Work task >> From the entries that follow, copy each line containing the word "equation".

Supplied information >>
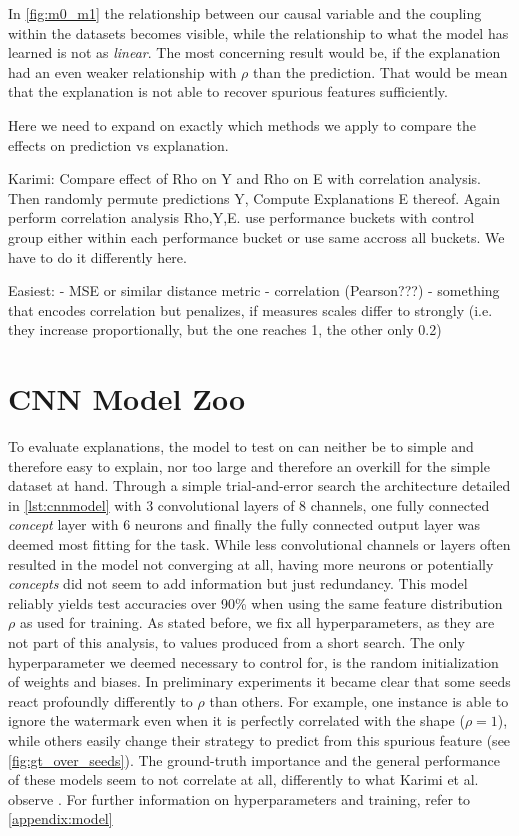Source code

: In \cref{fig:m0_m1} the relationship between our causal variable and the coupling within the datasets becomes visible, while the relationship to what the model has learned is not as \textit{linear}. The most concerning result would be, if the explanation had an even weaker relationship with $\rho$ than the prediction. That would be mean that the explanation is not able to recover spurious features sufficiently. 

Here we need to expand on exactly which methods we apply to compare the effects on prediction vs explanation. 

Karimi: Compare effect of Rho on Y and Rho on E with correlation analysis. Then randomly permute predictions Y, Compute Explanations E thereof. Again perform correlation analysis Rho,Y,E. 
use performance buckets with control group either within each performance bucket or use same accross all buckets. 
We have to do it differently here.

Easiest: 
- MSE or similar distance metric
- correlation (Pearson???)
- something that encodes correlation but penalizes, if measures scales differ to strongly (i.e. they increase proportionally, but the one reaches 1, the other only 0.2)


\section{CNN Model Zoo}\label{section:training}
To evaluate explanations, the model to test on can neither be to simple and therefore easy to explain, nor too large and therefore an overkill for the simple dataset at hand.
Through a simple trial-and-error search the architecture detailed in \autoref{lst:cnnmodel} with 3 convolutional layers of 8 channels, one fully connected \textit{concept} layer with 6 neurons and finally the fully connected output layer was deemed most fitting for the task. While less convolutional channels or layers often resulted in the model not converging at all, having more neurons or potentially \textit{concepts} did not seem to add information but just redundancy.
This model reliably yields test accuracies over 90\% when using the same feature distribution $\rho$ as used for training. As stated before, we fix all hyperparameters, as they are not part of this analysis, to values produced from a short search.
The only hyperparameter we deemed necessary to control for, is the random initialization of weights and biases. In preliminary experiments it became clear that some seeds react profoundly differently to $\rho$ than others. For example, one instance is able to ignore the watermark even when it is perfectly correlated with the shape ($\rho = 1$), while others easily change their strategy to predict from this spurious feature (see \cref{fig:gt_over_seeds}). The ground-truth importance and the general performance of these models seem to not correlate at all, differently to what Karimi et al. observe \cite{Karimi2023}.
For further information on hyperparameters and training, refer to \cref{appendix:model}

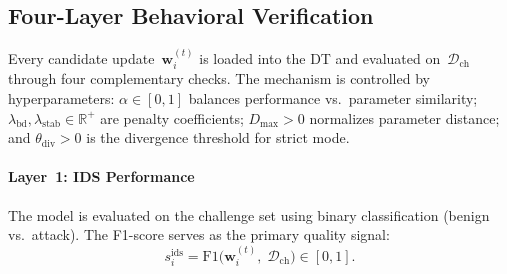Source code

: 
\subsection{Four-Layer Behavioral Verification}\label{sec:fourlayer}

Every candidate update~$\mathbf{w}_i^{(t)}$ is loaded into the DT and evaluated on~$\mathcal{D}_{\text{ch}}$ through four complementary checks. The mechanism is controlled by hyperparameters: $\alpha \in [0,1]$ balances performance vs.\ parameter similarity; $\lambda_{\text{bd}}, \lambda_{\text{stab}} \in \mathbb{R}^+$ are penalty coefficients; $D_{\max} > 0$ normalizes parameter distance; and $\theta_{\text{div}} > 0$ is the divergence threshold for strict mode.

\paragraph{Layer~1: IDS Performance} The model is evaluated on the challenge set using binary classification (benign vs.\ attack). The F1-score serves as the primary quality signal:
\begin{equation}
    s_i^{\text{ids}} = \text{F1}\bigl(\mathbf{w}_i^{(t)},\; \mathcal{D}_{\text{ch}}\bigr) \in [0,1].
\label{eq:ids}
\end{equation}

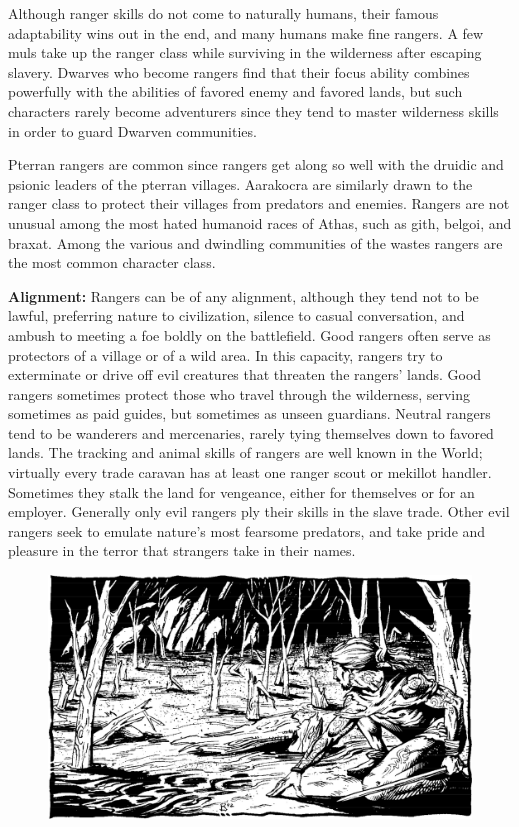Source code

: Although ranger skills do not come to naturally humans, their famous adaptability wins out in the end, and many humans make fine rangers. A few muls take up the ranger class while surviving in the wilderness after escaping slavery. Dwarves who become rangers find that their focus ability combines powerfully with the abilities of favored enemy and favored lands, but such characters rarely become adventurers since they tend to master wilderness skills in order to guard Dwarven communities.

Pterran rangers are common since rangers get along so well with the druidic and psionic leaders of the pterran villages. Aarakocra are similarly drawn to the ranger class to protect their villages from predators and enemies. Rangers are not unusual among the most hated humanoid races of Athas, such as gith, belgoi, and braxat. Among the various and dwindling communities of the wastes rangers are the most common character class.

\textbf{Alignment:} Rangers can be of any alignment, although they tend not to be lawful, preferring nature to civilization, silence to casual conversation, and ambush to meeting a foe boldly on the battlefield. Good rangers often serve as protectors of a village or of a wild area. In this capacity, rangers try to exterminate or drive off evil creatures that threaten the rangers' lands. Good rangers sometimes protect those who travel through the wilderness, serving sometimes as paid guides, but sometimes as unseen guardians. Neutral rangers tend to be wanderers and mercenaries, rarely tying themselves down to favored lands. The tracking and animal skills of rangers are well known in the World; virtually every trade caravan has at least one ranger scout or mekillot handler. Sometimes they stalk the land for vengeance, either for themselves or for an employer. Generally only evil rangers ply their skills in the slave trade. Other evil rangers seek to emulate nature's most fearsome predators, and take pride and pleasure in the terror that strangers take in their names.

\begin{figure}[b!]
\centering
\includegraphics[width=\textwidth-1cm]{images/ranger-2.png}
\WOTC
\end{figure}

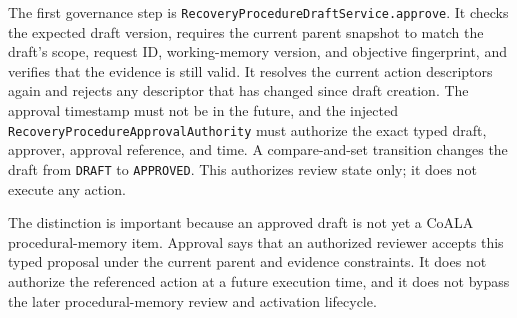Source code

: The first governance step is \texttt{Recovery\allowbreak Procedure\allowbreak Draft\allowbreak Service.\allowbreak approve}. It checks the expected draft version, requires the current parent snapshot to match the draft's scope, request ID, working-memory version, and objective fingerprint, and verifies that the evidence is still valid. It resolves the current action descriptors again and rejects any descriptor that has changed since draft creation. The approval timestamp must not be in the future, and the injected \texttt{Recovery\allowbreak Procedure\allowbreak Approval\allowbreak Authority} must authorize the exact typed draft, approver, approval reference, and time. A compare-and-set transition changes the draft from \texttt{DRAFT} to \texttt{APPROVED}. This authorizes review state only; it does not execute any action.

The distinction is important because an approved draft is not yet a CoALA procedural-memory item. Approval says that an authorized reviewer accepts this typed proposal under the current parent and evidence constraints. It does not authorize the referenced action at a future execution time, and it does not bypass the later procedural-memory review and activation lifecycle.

...

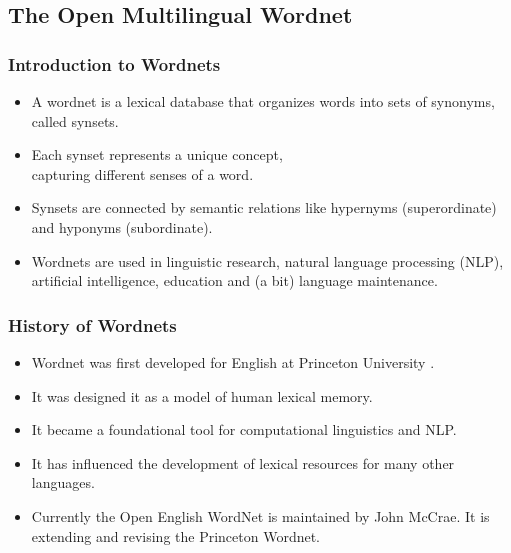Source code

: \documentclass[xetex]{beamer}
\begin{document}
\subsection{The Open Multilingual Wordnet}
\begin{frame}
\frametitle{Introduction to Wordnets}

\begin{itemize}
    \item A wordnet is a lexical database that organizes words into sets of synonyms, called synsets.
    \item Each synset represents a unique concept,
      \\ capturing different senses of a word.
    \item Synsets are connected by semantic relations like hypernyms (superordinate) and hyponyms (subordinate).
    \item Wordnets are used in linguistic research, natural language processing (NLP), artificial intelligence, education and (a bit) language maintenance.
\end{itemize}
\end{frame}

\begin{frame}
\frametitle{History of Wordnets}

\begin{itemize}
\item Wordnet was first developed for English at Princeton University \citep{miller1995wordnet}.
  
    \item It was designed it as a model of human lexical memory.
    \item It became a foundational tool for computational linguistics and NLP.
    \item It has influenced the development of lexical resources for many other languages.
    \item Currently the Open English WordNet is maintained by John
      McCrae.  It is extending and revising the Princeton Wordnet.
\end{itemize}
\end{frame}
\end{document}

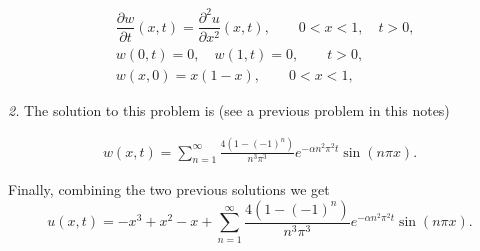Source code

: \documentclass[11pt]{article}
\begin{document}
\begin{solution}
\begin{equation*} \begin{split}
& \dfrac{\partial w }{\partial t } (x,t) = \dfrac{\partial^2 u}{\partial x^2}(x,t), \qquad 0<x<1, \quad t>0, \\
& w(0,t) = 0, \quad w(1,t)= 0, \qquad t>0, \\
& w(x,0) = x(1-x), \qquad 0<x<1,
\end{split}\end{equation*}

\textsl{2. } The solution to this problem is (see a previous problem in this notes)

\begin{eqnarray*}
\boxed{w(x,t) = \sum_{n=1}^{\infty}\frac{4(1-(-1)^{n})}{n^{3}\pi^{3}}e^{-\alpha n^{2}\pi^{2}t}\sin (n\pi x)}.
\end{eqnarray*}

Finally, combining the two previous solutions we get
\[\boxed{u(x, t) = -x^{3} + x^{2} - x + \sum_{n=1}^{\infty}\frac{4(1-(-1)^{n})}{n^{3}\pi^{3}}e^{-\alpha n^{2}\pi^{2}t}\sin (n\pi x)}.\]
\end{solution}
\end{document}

Answer space >>
\begin{equation}
\end{equation}
\begin{equation*} \begin{split}
\end{split}\end{equation*}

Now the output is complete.